§ **Requirement**:
Which lines in the records below contain the word "other"? Copy each one out.

[Opening Extracted records section]

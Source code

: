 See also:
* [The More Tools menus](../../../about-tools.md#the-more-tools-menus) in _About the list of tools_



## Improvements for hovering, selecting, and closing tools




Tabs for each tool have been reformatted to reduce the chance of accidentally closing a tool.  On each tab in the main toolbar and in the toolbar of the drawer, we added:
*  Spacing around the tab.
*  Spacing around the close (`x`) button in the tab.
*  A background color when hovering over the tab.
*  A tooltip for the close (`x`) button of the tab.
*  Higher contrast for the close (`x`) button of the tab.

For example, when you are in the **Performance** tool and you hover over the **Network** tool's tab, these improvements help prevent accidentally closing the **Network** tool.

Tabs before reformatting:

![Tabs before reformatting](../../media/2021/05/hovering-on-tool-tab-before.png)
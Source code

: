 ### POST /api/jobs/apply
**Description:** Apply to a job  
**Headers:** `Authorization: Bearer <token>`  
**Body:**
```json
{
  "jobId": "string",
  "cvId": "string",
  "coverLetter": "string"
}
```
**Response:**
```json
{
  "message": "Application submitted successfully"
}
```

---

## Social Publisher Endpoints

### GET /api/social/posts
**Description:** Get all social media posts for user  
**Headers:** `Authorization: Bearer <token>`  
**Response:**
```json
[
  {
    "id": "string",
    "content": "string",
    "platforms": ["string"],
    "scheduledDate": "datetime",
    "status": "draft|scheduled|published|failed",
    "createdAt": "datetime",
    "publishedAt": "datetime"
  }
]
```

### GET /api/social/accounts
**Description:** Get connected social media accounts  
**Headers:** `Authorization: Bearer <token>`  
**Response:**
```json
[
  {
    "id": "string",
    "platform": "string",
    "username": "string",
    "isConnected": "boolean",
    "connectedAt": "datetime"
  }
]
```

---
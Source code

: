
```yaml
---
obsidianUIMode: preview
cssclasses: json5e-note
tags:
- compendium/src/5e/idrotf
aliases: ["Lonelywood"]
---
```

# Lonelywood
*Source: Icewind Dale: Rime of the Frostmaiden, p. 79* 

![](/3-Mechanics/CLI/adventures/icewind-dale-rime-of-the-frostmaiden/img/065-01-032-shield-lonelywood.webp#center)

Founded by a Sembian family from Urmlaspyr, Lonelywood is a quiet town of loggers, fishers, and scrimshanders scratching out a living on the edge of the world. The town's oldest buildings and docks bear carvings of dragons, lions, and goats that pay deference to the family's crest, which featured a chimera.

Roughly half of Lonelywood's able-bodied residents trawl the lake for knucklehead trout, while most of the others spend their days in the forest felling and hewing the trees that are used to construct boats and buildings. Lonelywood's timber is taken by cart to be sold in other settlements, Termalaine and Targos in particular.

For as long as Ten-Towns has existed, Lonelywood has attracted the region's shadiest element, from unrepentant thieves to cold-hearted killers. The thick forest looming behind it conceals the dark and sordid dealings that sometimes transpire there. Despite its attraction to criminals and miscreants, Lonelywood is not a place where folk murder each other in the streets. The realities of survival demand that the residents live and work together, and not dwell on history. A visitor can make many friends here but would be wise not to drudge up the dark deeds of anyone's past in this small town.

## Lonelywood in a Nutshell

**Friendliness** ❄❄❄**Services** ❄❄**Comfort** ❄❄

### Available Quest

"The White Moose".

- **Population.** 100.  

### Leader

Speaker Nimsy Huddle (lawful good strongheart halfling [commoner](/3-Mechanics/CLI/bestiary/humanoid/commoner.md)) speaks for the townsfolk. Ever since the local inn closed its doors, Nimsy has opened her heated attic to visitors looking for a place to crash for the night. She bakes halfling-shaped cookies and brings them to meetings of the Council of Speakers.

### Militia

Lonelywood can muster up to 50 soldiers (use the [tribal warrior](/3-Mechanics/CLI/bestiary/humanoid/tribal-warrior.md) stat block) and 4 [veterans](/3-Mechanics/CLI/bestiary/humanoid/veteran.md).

[Closing Extracted records section]

§ **Task response**:
Roughly half of Lonelywood's able-bodied residents trawl the lake for knucklehead trout, while most of the others spend their days in the forest felling and hewing the trees that are used to construct boats and buildings. Lonelywood's timber is taken by cart to be sold in other settlements, Termalaine and Targos in particular.
For as long as Ten-Towns has existed, Lonelywood has attracted the region's shadiest element, from unrepentant thieves to cold-hearted killers. The thick forest looming behind it conceals the dark and sordid dealings that sometimes transpire there. Despite its attraction to criminals and miscreants, Lonelywood is not a place where folk murder each other in the streets. The realities of survival demand that the residents live and work together, and not dwell on history. A visitor can make many friends here but would be wise not to drudge up the dark deeds of anyone's past in this small town.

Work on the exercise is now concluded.